Clara Gillow Clark: The people I want to put in my books
Tuesday, August 31, 2010 at 10:59AM 
I met Clara Gillow Clark about twenty years ago, when we both lived in the same rural Northeastern Pennsylvania community. One day we sat in the children’s room at the back of our local public library and Clara told me stories of her childhood. Although it was many years ago, I haven’t forgotten that conversation. Certain things stuck in my mind: she had attended a one-room schoolhouse; she was the seventh child in a family of seven, and she was writing a book inspired by her mother’s life. That book became Clara’s first published novel, Annie’s Choice, and since then she has written five other works of historical fiction for middle grade readers. We are so happy that Clara is our creativity blogger this week. She speaks here about her writing roots… —Anne
The youngest child in a family who came from "a long line of farmers and readers," Clara Gillow Clark began school in a one-room schoolhouse and-when she wasn't wanting to be an inventor, archaeologist, geologist, missionary, or solo violinist-grew increasingly drawn to writing. After marrying and having a son, she read a magazine article on children's author Judy Blume, who, like her, was a stay-at-home wife who sold her own crafts before starting her writing career. Inspired, Clara Gillow Clark began commuting to writing classes in New York City, while juggling jobs ranging from teacher's aide to store manager.
Her long efforts paid off. "Now I work at home,"she says, happily. When she's not writing--or reading, or teaching writing, or talking shop with other writers--she enjoys baking, gardening, and walking the dirt roads bordering her little red house, surrounded by her own meadows, woods, and lake. "Walking," she says, "is a love I learned from my father, who took his sprawling brood on nature walks and taught us to stop long enough to really see things."
Clara Gillow Clark: The people I want to put in my books
“To me no man is himself; he is the sum total of his past. . .” William Faulkner
There are many reasons why I am a writer. I would say that the need to write came from the sudden death of my father when I was six and the upheaval of family and the ensuing poverty—not immediately, but certainly by my middle grade and high school years. But I ALSO became a writer because of teachers.
First there was my mean 2nd grade teacher, Miss Lampart. She wasn’t only mean, she was terrifying, somewhat like the teacher in Roald Dahl’s book Matilda. She wore spiky heels and lots of jangly bracelets; she had big red lips and long, red, very sharp fingernails, which she often dug into the cheeks of little second graders. At least she dug them into mine! Nearly every morning of second grade, when it was time for school, I’d tell my mother that I was sick and should stay home. Mostly, she made me go to school, but I got really good at play-acting illness and did stay home a lot. One day, Miss Lampart made me stay in at recess to write a story or poem to go along with my drawing of a rabbit. My best friend stayed in with me and encouraged me, “Hurry up and write something!

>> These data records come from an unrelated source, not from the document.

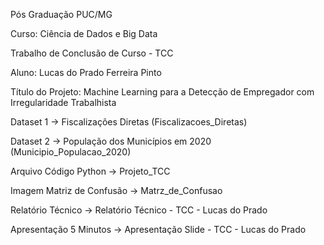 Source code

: Pós Graduação PUC/MG

Curso: Ciência de Dados e Big Data

Trabalho de Conclusão de Curso - TCC

Aluno: Lucas do Prado Ferreira Pinto

Título do Projeto: Machine Learning para a Detecção de Empregador com Irregularidade Trabalhista

Dataset 1 -> Fiscalizações Diretas (Fiscalizacoes_Diretas)

Dataset 2 -> População dos Municípios em 2020 (Municipio_Populacao_2020)

Arquivo Código Python -> Projeto_TCC

Imagem Matriz de Confusão -> Matrz_de_Confusao

Relatório Técnico -> Relatório Técnico - TCC - Lucas do Prado

Apresentação 5 Minutos -> Apresentação Slide - TCC - Lucas do Prado


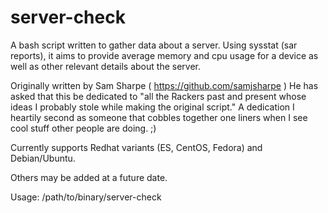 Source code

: # server-check

A bash script written to gather data about a server. Using sysstat (sar reports),
it aims to provide average memory and cpu usage for a device as well as other
relevant details about the server.

Originally written by Sam Sharpe ( https://github.com/samjsharpe ) He has asked 
that this be dedicated to "all the Rackers past and present whose ideas I probably 
stole while making the original script." A dedication I heartily second as someone
that cobbles together one liners when I see cool stuff other people are doing. ;)

Currently supports Redhat variants (ES, CentOS, Fedora) and Debian/Ubuntu.

Others may be added at a future date.

Usage: /path/to/binary/server-check

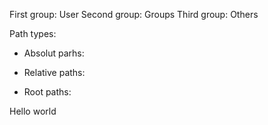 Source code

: 







First group: User
Second group: Groups
Third group: Others

Path types:

- Absolut parhs:

- Relative paths:

- Root paths:



Hello world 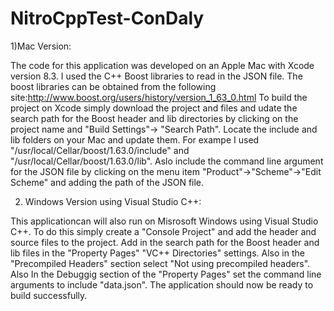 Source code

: # NitroCppTest-ConDaly

1)Mac Version:

The code for this application was developed on an Apple Mac with Xcode version 8.3. I used the C++ Boost libraries to read in 
the JSON file. The boost libraries can be obtained from the following site:http://www.boost.org/users/history/version_1_63_0.html
To build the project on Xcode simply download the project and files and udate the search path for the Boost header and lib directories by clicking on 
the project name and "Build Settings"-> "Search Path". Locate the include and lib folders on your Mac and update them. For exampe I used 
"/usr/local/Cellar/boost/1.63.0/include" and "/usr/local/Cellar/boost/1.63.0/lib". 
Aslo include the command line argument for the JSON file by clicking on the menu item "Product"->"Scheme"->"Edit Scheme" and adding the path of the JSON file.


2) Windows Version using Visual Studio C++:

This applicationcan will also run on Misrosoft Windows using Visual Studio C++. To do this simply create a "Console Project" and add the header and source files
to the project. Add in the search path for the Boost header and lib files in the "Property Pages" "VC++ Directories" settings.
Also in the "Precompiled Headers" section select "Not using precompiled headers". Also In the Debuggig section of the "Property Pages" 
set the command line arguments to include "data.json". The application should now be ready to build successfully.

Recess will be over,” she told me. I held my head and moaned, “I can’t think of anything to write,” I said. “Just write something!” she told me. So faced with my first deadline, I wrote a poem because a story was too many words. The poem turned out to be my first published piece, thanks to Miss Lampart. She was still mean, but I wouldn’t have had that wonderful feeling of accomplishment without her. So it was that ART got me into writing, and then it was MUSIC that taught me how to keep going.

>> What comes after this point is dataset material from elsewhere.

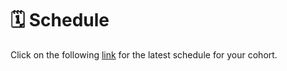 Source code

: # 🗓 Schedule

Click on the following [link](https://rocket.disco.co/p/coding-fundamentals-pf1/events/upcoming) for the latest schedule for your cohort.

I started playing the violin in fifth grade, and by sixth grade I thought I was getting pretty good. Not as good as Irene Wetzelberg the Concertmistress of the orchestra, but not bad. Then my music teacher taped me playing an etude from a Samual Applebaum book. I sounded like a screechy cat fight and wanted to end my failed career as a violinist. My music teacher wouldn’t let me. Thank you, Mr. Pierce, because I did keep practicing and I did get better! I ended up becoming the Concertmistress in high school, but if I had quit I never would have known or believed that I could do that! I learned that playing an instrument is a process, much the same way that learning to write is a process. You don’t start out writing publishable prose. At least I didn’t, but I knew that if I kept working at it I’d get better. If I’d quit the violin in sixth grade, I don’t think that I’d have become successful as a writer or have a book with my name on it. I am a writer because someone believed in my talent and wouldn’t let me quit. Believing in myself then was very very hard for me, but, now, fortunately, it’s only about every other day.
Later on there were others—my senior English teacher, Mrs. Chamberlin who submitted a poem of mine that was published, and Patricia Reilly Giff, who read an early attempt of mine and told me, “Oh, you are a writer!” Of course, I believed her and kept writing and writing and writing for ten more years before my first book contract came for Annie’s Choice.
Today I write historical fiction. I love to read history and to research, but what I really love are people. Not just people living now, but people who were alive before I was born. I want to know what they wore, what they did from jobs to favorite pastimes, how their lives were like mine and how they differed. I’ve been told that what I write isn’t really historical fiction because I don’t connect my stories to famous people or important historical events like war, for example. But what is more important than people in everyday life going about their business and creating the real fabric of our society? They are the people I want to capture, the people I want to put in my books.